Gather, from the data below, each line in which the word "dignissim" occurs.

(RECORDS PROVIDED)

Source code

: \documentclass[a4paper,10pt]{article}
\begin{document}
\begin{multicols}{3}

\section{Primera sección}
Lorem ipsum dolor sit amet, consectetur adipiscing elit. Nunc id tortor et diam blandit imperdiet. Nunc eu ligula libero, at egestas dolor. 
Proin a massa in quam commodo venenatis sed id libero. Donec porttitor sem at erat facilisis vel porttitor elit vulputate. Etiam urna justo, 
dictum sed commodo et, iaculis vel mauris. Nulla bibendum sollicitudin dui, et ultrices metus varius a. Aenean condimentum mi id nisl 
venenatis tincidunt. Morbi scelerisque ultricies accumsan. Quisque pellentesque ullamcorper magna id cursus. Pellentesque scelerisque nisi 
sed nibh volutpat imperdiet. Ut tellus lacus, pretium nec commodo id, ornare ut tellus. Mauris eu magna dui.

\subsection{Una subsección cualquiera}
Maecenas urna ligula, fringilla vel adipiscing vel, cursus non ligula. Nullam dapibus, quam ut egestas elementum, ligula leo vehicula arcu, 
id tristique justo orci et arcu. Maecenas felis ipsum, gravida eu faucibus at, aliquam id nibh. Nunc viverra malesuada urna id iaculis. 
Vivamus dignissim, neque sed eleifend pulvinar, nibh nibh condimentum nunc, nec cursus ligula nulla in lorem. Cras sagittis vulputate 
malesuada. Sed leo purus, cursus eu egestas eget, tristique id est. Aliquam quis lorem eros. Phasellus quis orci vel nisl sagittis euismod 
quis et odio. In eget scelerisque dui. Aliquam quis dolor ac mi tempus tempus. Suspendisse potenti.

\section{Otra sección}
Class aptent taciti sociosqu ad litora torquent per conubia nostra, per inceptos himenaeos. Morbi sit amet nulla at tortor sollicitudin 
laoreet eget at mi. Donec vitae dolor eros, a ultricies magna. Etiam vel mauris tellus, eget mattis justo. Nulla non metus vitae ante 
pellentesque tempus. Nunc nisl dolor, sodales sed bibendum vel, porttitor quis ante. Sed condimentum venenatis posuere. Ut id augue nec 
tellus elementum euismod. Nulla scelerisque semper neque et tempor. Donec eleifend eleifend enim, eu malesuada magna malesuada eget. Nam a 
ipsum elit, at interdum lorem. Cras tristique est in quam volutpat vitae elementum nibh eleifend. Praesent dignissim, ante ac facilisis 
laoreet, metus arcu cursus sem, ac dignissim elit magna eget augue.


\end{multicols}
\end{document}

(End RECORDS PROVIDED)

## TASK RESULT
Vivamus dignissim, neque sed eleifend pulvinar, nibh nibh condimentum nunc, nec cursus ligula nulla in lorem. Cras sagittis vulputate 
ipsum elit, at interdum lorem. Cras tristique est in quam volutpat vitae elementum nibh eleifend. Praesent dignissim, ante ac facilisis 
laoreet, metus arcu cursus sem, ac dignissim elit magna eget augue.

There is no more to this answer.